Created by Western Electric, it recorded live music and imprinted it in the grooves of a metal disc that anyone with a cheap record player, anywhere, at any time, could listen to and enjoy.
“America invented the technology that allowed the world to hear itself,” director Bernard MacMahon said during a question-and-answer session with the film’s producer Allison McGourty at the House of Independents on Cookman Avenue. “This film is really a celebration of that.” A new documentary, American Epic, the final film showcased at the Asbury Park Music in Film Festival April 10, told the little-known story of that machine, and the magic it unleashed.
The two British filmmakers doggedly traversed the United States to track down the original recordings made with the machine and the eclectic, largely forgotten American artists who performed on those records in the late 1920s.
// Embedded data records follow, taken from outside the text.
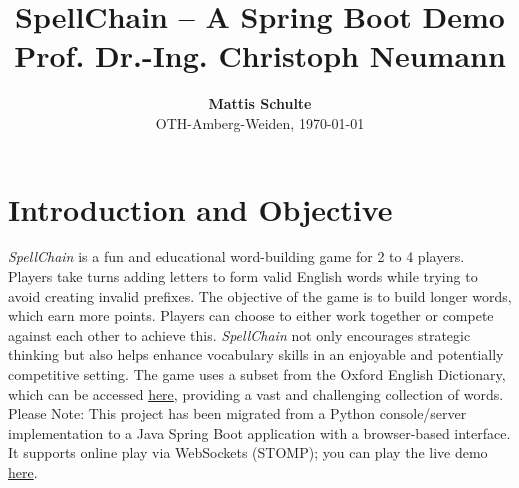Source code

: \documentclass{article}
\begin{document}
\title{\textbf{SpellChain -- A Spring Boot Demo}\\ \vspace{0.2cm}\large \textbf{Prof. Dr.-Ing. Christoph Neumann}}
\author{\normalsize\textbf{Mattis Schulte}\\ {\small OTH-Amberg-Weiden, \today}}\date{}
\maketitle

\section*{Introduction and Objective}
\textit{SpellChain} is a fun and educational word-building game for 2 to 4 players. Players take turns adding letters to form valid English words while trying to avoid creating invalid prefixes. The objective of the game is to build longer words, which earn more points. Players can choose to either work together or compete against each other to achieve this. \textit{SpellChain} not only encourages strategic thinking but also helps enhance vocabulary skills in an enjoyable and potentially competitive setting. The game uses a subset from the Oxford English Dictionary, which can be accessed \href{https://raw.githubusercontent.com/sujithps/Dictionary/master/Oxford%20English%20Dictionary.txt}{\textcolor{links}{here}}, providing a vast and challenging collection of words. Please Note: This project has been migrated from a Python console/server implementation to a Java Spring Boot application with a browser-based interface. It supports online play via WebSockets (STOMP); you can play the live demo \href{https://spellchain.mattisschulte.io/}{\textcolor{links}{here}}.
\end{document}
Sunday’s preview of the film included a segment on one of those musicians, Mississippi John Hurt. A blues pioneer, he made a handful of spellbinding recordings in Memphis in 1928 and then disappeared. Beloved by his neighbors in the now-abandoned hamlet of Avalon, Mississippi for his musicianship and sunny disposition, he spent the next 35 years in obscurity working as a sharecropper, until he was rediscovered late in his life at the height of the American folk music era. When a group of white researchers arrived at his tumble-down shack, the film recounts, Hurt feared it might be a lynch mob come to get him.
In the final part of the film, which will debut on PBS in the fall and have a companion music release, the machine is used to record several contemporary artists, including Jack White, Los Lobos, Nas and Elton John.
It was a high-stakes, one-take proposition: Each artist had just three minutes to perform. That was the time it took for the weight that drove the machine’s pulleys to reach the floor (and the reason that pop songs are under three minutes to this day, the filmmakers say.) The machine’s creators said recording those raw, electrifying 180 seconds was like capturing “lightning in a bottle.” Many, if not most, of the earliest American music records, called “metal parts,” are lost to history — some were likely melted down for the war effort. And sadly, none of the first recording machines have survived.
But the filmmakers unearthed a treasure trove of records and photographs in family collections, and they reconstructed a recording machine with original parts hunted down from as far away as Japan.